Keras vs TensorFlow

A comprehensive head-to-head comparison of two leading machine learning & data science solutions in 2026. Compare features, pricing, ratings, and more to find the right fit.

Quick Verdict

Choose Keras if you need Sequential and Functional API and prefer a free starting option. Choose TensorFlow if you prioritize Deep learning framework and want a free tier to start. TensorFlow has a higher user rating (4.7 vs 4.6).

Keras vs TensorFlow: At a Glance

CriteriaKerasTensorFlow
User Rating
4.6
4.7
PricingFreeFree
Pricing Modelopen-sourceopen-source
Free Plan
PlatformsLinux, Mac, WindowsLinux, Mac, Windows, Web, Mobile
CategoryMachine Learning & Data ScienceMachine Learning & Data Science
Founded19981998

Feature Comparison: Keras vs TensorFlow

FeatureKerasTensorFlow
Sequential and Functional API
Pre-built neural network layers
Model training and evaluation
Transfer learning
Model serialization
TensorFlow
JAX
PyTorch
Linux support
Mac support
Windows support
Deep learning framework
Neural network training
Model deployment
TensorBoard visualization
Distributed training
Keras
TensorFlow Lite
TensorFlow.js
Google Cloud
Web support
Mobile support

Keras vs TensorFlow: Pricing Breakdown

Keras Pricing

Model: open-source

Open SourceFree
  • High-level API
  • Pre-built layers
  • Model serialization

TensorFlow Pricing

Model: open-source

Open SourceFree
  • Full framework access
  • Community support
  • All algorithms

Pros and Cons

Keras

Pros

  • Highly rated by users (4.6/5)
  • Free plan available to get started
  • Available on 3 platforms (Linux, Mac, Windows)
  • Rich feature set with 11+ capabilities
  • Strong Sequential and Functional API functionality
  • Strong Pre-built neural network layers functionality

Cons

  • May require time to learn advanced features

TensorFlow

Pros

  • Highly rated by users (4.7/5)
  • Free plan available to get started
  • Available on 5 platforms (Linux, Mac, Windows, Web, Mobile)
  • Rich feature set with 14+ capabilities
  • Strong Deep learning framework functionality
  • Strong Neural network training functionality

Cons

  • May require time to learn advanced features

Who Should Use Keras vs TensorFlow?

Choose Keras if you:

  • Need Sequential and Functional API
  • Want to start for free
  • Work primarily on Linux and Mac
  • Value Pre-built neural network layers
View Keras Details

Choose TensorFlow if you:

  • Need Deep learning framework
  • Want to start for free
  • Work primarily on Linux and Mac
  • Value Neural network training
View TensorFlow Details

Frequently Asked Questions: Keras vs TensorFlow

Is Keras better than TensorFlow?

It depends on your needs. Keras has a 4.6/5 user rating while TensorFlow has 4.7/5. Keras excels in Sequential and Functional API and Pre-built neural network layers, while TensorFlow stands out with Deep learning framework and Neural network training. Consider your budget (Free vs Free), platform needs, and specific feature requirements.

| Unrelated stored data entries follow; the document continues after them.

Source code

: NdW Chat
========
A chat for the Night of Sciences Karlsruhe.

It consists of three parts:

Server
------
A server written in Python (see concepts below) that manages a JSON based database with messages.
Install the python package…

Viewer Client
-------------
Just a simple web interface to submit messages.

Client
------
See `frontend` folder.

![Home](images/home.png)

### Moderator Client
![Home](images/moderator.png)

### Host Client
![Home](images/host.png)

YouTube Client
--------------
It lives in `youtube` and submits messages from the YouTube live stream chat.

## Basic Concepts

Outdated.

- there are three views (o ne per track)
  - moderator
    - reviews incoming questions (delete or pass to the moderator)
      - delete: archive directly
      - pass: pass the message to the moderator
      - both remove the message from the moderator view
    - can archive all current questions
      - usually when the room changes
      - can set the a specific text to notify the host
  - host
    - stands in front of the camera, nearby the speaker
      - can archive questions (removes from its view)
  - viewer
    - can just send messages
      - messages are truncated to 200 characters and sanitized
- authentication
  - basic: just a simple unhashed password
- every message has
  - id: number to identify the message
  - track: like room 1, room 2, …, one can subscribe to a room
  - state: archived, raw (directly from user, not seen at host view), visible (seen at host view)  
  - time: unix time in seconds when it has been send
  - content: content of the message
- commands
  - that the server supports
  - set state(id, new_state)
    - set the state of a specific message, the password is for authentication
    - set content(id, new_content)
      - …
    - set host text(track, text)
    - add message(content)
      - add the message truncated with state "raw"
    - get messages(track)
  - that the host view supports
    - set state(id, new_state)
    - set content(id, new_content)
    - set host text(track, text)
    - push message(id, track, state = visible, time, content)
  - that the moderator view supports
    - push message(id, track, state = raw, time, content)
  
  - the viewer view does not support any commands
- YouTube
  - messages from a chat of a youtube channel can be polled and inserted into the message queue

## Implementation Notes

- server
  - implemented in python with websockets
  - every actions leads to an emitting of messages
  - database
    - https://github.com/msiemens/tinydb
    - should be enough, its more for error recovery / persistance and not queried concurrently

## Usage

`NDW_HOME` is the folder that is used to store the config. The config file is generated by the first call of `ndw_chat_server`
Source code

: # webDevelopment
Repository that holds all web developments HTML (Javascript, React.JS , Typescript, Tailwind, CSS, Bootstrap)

Which is cheaper, Keras or TensorFlow?

Keras offers a free plan and starts at Free. TensorFlow offers a free plan and starts at Free. Compare the specific plan features to determine the best value for your use case.

Can I use Keras and TensorFlow together?

While both are machine learning & data science tools, some teams use complementary software together. Check each product's API and integration capabilities for compatibility. However, most users find that one solution covers their core machine learning & data science needs.

What are the main differences between Keras and TensorFlow?

The key differences include: pricing model (open-source vs open-source), platform support (Linux, Mac, Windows vs Linux, Mac, Windows, Web, Mobile), and feature focus. Keras emphasizes Sequential and Functional API, Pre-built neural network layers, Model training and evaluation while TensorFlow focuses on Deep learning framework, Neural network training, Model deployment. User ratings differ slightly: 4.6 vs 4.7 out of 5.

Ready to choose?

Explore detailed reviews, user ratings, and pricing for both Keras and TensorFlow.